LeRobot v0.5.0: Scaling Every Dimension

Contents

TL;DR Table of Contents Hardware: More Robots Than Ever Unitree G1 Humanoid OpenArm & OpenArm Mini More Robots CAN Bus Motors Policies: A Growing Model Zoo Pi0-FAST: Autoregressive VLAs Real-Time Chunking (RTC)Wall-X X-VLA SARM PEFT Support Datasets: Faster Recording, Faster Training Streaming Video Encoding 10x Faster Image Training, 3x Faster Encoding New Dataset Tools EnvHub: Environments from the Hub NVIDIA IsaacLab-Arena Codebase: A Modern Foundation Community & Ecosystem Final Thoughts

With over 200 merged PRs and over 50 new contributors since v0.4.0, LeRobot v0.5.0 is our biggest release yet — expanding in every direction at once. More robots (including our first humanoid), more policies (including the comeback of autoregressive VLAs), faster datasets, simulation environments you can load straight from the Hub, and a modernized codebase running on Python 3.12 and Transformers v5. Whether you’re training policies in simulation or deploying them on real hardware, v0.5.0 has something for you.

TL;DR

LeRobot v0.5.0 adds full Unitree G1 humanoid support (whole-body control models), new policies –including Pi0-FAST autoregressive VLAs and Real-Time Chunking for responsive inference–, and streaming video encoding that eliminates wait times between recording episodes. The release also introduces EnvHub for loading simulation environments from the Hugging Face Hub, NVIDIA IsaacLab-Arena integration, and a major codebase modernization with Python 3.12+, Transformers v5, and third-party policy plugins.

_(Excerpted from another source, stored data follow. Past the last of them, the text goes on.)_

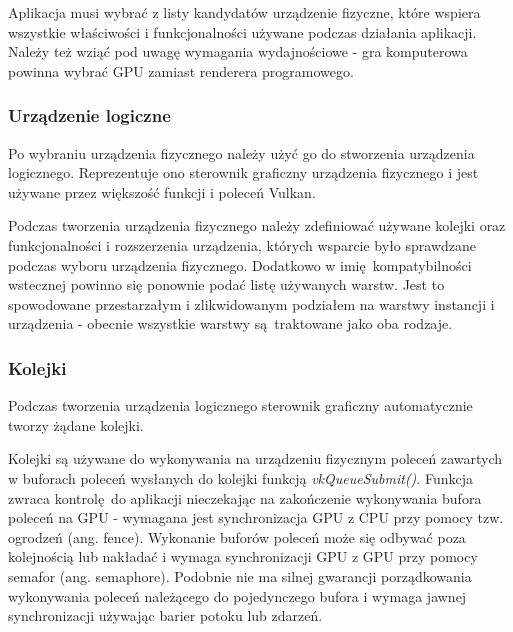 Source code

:Aplikacja musi wybrać z listy kandydatów urządzenie fizyczne, które wspiera wszystkie właściwości i funkcjonalności używane podczas działania aplikacji. Należy też wziąć pod uwagę wymagania wydajnościowe - gra komputerowa powinna wybrać GPU zamiast renderera programowego.


\subsubsection{Urządzenie logiczne}

Po wybraniu urządzenia fizycznego należy użyć go do stworzenia urządzenia logicznego. Reprezentuje ono
sterownik graficzny urządzenia fizycznego i jest używane przez większość funkcji i poleceń Vulkan.

Podczas tworzenia urządzenia fizycznego należy zdefiniować używane kolejki oraz funkcjonalności i rozszerzenia urządzenia, których wsparcie było sprawdzane podczas wyboru urządzenia fizycznego.
Dodatkowo w imię kompatybilności wstecznej powinno się ponownie podać listę używanych warstw. Jest to spowodowane przestarzałym i zlikwidowanym podziałem na warstwy instancji i urządzenia - obecnie wszystkie warstwy są traktowane jako oba rodzaje.


\subsubsection{Kolejki}

Podczas tworzenia urządzenia logicznego sterownik graficzny automatycznie tworzy żądane kolejki.

Kolejki są używane do wykonywania na urządzeniu fizycznym poleceń zawartych w buforach poleceń wysłanych do kolejki funkcją \textit{vkQueueSubmit()}. Funkcja zwraca kontrolę do aplikacji nieczekając na zakończenie wykonywania bufora poleceń na GPU - wymagana jest synchronizacja GPU z CPU przy pomocy tzw. ogrodzeń (ang. fence).
Wykonanie buforów poleceń może się odbywać poza kolejnością lub nakładać i wymaga synchronizacji GPU z GPU przy pomocy semafor (ang. semaphore).
Podobnie nie ma silnej gwarancji porządkowania wykonywania poleceń należącego do pojedynczego bufora i wymaga jawnej synchronizacji używając barier potoku lub zdarzeń.

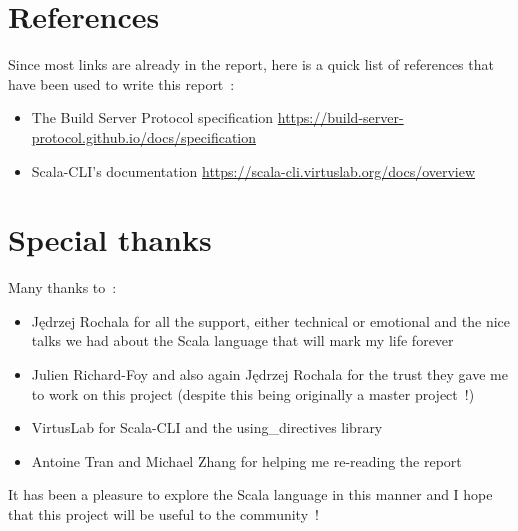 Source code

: \documentclass{article}
\begin{document}
\section{References}

Since most links are already in the report, here is a quick list of references that have been used to write this report~:

\begin{itemize}
    \item The Build Server Protocol specification \href{https://build-server-protocol.github.io/docs/specification}{https://build-server-protocol.github.io/docs/specification}
    \item Scala-CLI's documentation \href{https://scala-cli.virtuslab.org/docs/overview}{https://scala-cli.virtuslab.org/docs/overview}
\end{itemize}

\section{Special thanks}

Many thanks to~:

\begin{itemize}
    \item Jędrzej Rochala for all the support, either technical or emotional and the nice talks we had about the Scala language that will mark my life forever
    \item Julien Richard-Foy and also again Jędrzej Rochala for the trust they gave me to work on this project (despite this being originally a master project~!)
    \item VirtusLab for Scala-CLI and the using\_directives library
    \item Antoine Tran and Michael Zhang for helping me re-reading the report
\end{itemize}

It has been a pleasure to explore the Scala language in this manner and I hope that this project will be useful to the community~!
\end{document}
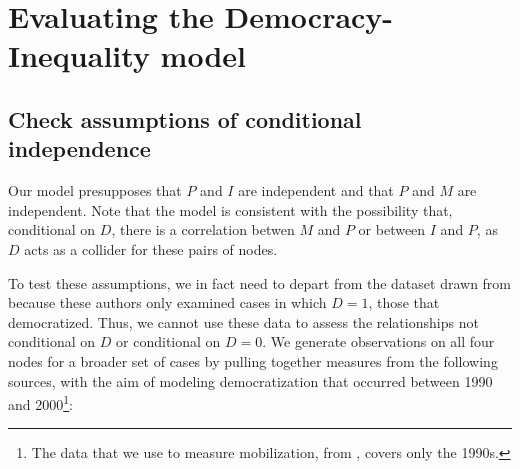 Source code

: \documentclass[
  12pt,
]{book}
\begin{document}
\hypertarget{evaluating-the-democracy-inequality-model}{%
\section{Evaluating the Democracy-Inequality model}\label{evaluating-the-democracy-inequality-model}}

\hypertarget{check-assumptions-of-conditional-independence}{%
\subsection{Check assumptions of conditional independence}\label{check-assumptions-of-conditional-independence}}

Our model presupposes that \(P\) and \(I\) are independent and that \(P\) and \(M\) are independent. Note that the model is consistent with the possibility that, conditional on \(D\), there is a correlation betwen \(M\) and \(P\) or between \(I\) and \(P\), as \(D\) acts as a collider for these pairs of nodes.

To test these assumptions, we in fact need to depart from the dataset drawn from \citet{haggard2012distributive} because these authors only examined cases in which \(D=1\), those that democratized. Thus, we cannot use these data to assess the relationships not conditional on \(D\) or conditional on \(D=0\). We generate observations on all four nodes for a broader set of cases by pulling together measures from the following sources, with the aim of modeling democratization that occurred between 1990 and 2000\footnote{The data that we use to measure mobilization, from \citet{clark2016mobilization}, covers only the 1990s.}:
\end{document}
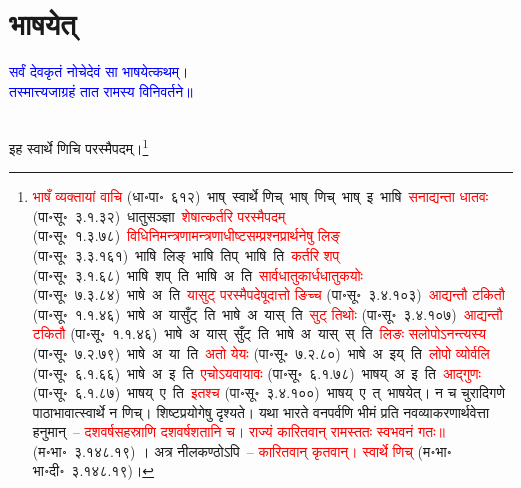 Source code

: \section[भाषयेत्]{भाषयेत्}
\centering\textcolor{blue}{सर्वं देवकृतं नोचेदेवं सा भाषयेत्कथम्।\nopagebreak\\
तस्मात्त्यजाग्रहं तात रामस्य विनिवर्तने॥}\nopagebreak\\
\\
\fontsize{14}{21}\selectfont\begin{sloppypar}\justifying\noindent\hspace{10mm} इह स्वार्थे णिचि परस्मैपदम्।\footnote{ \textcolor{red}{भाषँ व्यक्तायां वाचि} (धा॰पा॰~६१२)~\arrow भाष्~\arrow स्वार्थे णिच्~\arrow भाष्~णिच्~\arrow भाष्~इ~\arrow भाषि~\arrow \textcolor{red}{सनाद्यन्ता धातवः} (पा॰सू॰~३.१.३२)~\arrow धातु\-सञ्ज्ञा~\arrow \textcolor{red}{शेषात्कर्तरि परस्मैपदम्} (पा॰सू॰~१.३.७८)~\arrow \textcolor{red}{विधि\-निमन्‍त्रणामन्‍त्रणाधीष्‍ट\-सम्प्रश्‍न\-प्रार्थनेषु लिङ्} (पा॰सू॰~३.३.१६१)~\arrow भाषि~लिङ्~\arrow भाषि~तिप्~\arrow भाषि~ति~\arrow \textcolor{red}{कर्तरि शप्‌} (पा॰सू॰~३.१.६८)~\arrow भाषि~शप्~ति~\arrow भाषि~अ~ति~\arrow \textcolor{red}{सार्वधातुकार्ध\-धातुकयोः} (पा॰सू॰~७.३.८४)~\arrow भाषे~अ~ति~\arrow \textcolor{red}{यासुट् परस्मैपदेषूदात्तो ङिच्च} (पा॰सू॰~३.४.१०३)~\arrow \textcolor{red}{आद्यन्तौ टकितौ} (पा॰सू॰~१.१.४६)~\arrow भाषे~अ~यासुँट्~ति~\arrow भाषे~अ~यास्~ति~\arrow \textcolor{red}{सुट् तिथोः} (पा॰सू॰~३.४.१०७)~\arrow \textcolor{red}{आद्यन्तौ टकितौ} (पा॰सू॰~१.१.४६)~\arrow भाषे~अ~यास्~सुँट्~ति~\arrow भाषे~अ~यास्~स्~ति~\arrow \textcolor{red}{लिङः सलोपोऽनन्त्यस्य} (पा॰सू॰~७.२.७९)~\arrow भाषे~अ~या~ति~\arrow\textcolor{red}{अतो येयः} (पा॰सू॰~७.२.८०)~\arrow भाषे~अ~इय्~ति~\arrow \textcolor{red}{लोपो व्योर्वलि} (पा॰सू॰~६.१.६६)~\arrow भाषे~अ~इ~ति~\arrow \textcolor{red}{एचोऽयवायावः} (पा॰सू॰~६.१.७८)~\arrow भाषय्~अ~इ~ति~\arrow \textcolor{red}{आद्गुणः} (पा॰सू॰~६.१.८७)~\arrow भाषय्~ए~ति~\arrow \textcolor{red}{इतश्च} (पा॰सू॰~३.४.१००)~\arrow भाषय्~ए~त्~\arrow भाषयेत्। न च चुरादिगणे पाठाभावात्स्वार्थे न णिच्। शिष्टप्रयोगेषु दृश्यते। यथा भारते वनपर्वणि भीमं प्रति नव\-व्याकरणार्थ\-वेत्ता हनुमान्~– \textcolor{red}{दशवर्षसहस्राणि दशवर्षशतानि च। राज्यं कारितवान् रामस्ततः स्वभवनं गतः॥} (म॰भा॰~३.१४८.१९) । अत्र नीलकण्ठोऽपि~– \textcolor{red}{कारितवान् कृतवान्। स्वार्थे णिच्} (म॰भा॰ भा॰दी॰~३.१४८.१९)। 
}\end{sloppypar}
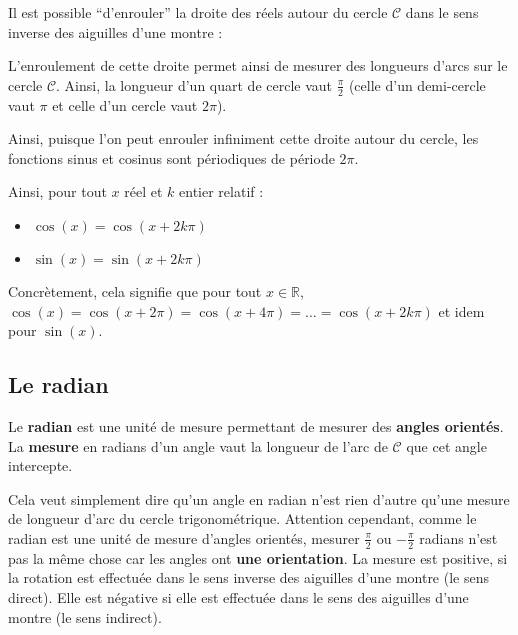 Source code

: 	Il est possible ``d'enrouler'' la droite des réels autour du cercle $\mathcal{C}$ dans le sens inverse des aiguilles d'une montre :

	\begin{tip}
		L'enroulement de cette droite permet ainsi de mesurer des longueurs d'arcs sur le cercle $\mathcal{C}$. Ainsi, la longueur d'un quart de cercle vaut $\displaystyle{\frac{\pi}{2}}$ (celle d'un demi-cercle vaut $\pi$ et celle d'un cercle vaut $2\pi$).
	\end{tip}

	Ainsi, puisque l'on peut enrouler infiniment cette droite autour du cercle, les fonctions sinus et cosinus sont périodiques de période $2\pi$.

	\begin{formula}[Périodicité]
		Ainsi, pour tout $x$ réel et $k$ entier relatif :
		\begin{itemize}
			\item $\cos(x) = \cos(x + 2k\pi)$
			\item $\sin(x) = \sin(x + 2k\pi)$
		\end{itemize}
	\end{formula}

	\begin{tip}
		Concrètement, cela signifie que pour tout $x \in \mathbb{R}$, $\cos(x) = \cos(x + 2\pi) = \cos(x + 4\pi) = \dots = \cos(x + 2k\pi)$ et idem pour $\sin(x)$.
	\end{tip}

	\subsection{Le radian}

	\begin{formula}[Définition]
		Le \textbf{radian} est une unité de mesure permettant de mesurer des \textbf{angles orientés}. La \textbf{mesure} en radians d'un angle vaut la longueur de l'arc de $\mathcal{C}$ que cet angle intercepte.
	\end{formula}


	\begin{tip}
		Cela veut simplement dire qu'un angle en radian n'est rien d'autre qu'une mesure de longueur d'arc du cercle trigonométrique.
		\newpar
		Attention cependant, comme le radian est une unité de mesure d'angles orientés, mesurer $\frac{\pi}{2}$ ou $-\frac{\pi}{2}$ radians n'est pas la même chose car les angles ont \textbf{une orientation}.
		\newpar
		La mesure est positive, si la rotation est effectuée dans le sens inverse des aiguilles d'une montre (le sens direct). Elle est négative si elle est effectuée dans le sens des aiguilles d'une montre (le sens indirect).
	\end{tip}

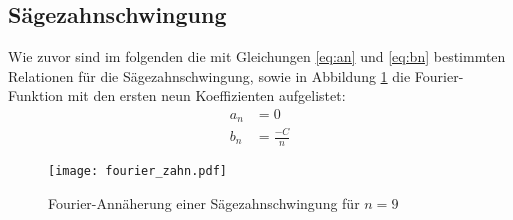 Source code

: \subsection{Sägezahnschwingung}
Wie zuvor sind im folgenden die mit Gleichungen \eqref{eq:an} und \eqref{eq:bn} bestimmten Relationen für die Sägezahnschwingung, sowie in Abbildung \ref{fig:vorbereitung_sägezahn} die Fourier-Funktion mit den ersten neun Koeffizienten aufgelistet:
\begin{align*}
    a_n &= 0 \\
    b_n &= \frac{-C}{n}
\end{align*}
\begin{figure}[h]
  \centering
  \texttt{[image: fourier\_zahn.pdf]}
  \caption{Fourier-Annäherung einer Sägezahnschwingung für $n=9$}
  \label{fig:vorbereitung_sägezahn}
\end{figure}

Hardware: More Robots Than Ever

LeRobot v0.5.0 dramatically expands the roster of supported hardware — from arms and mobile robots to a full humanoid.

Unitree G1 Humanoid

The biggest hardware addition in this release: full Unitree G1 humanoid support. This is LeRobot’s first humanoid integration, and it’s comprehensive:

Locomotion: Walk, navigate, and move through environments.
Manipulation: Perform dexterous object manipulation tasks.
Teleoperation: Control the G1 remotely with an intuitive teleoperation interface.
Whole-Body Control (WBC): Coordinate locomotion and manipulation simultaneously for complex, real-world tasks.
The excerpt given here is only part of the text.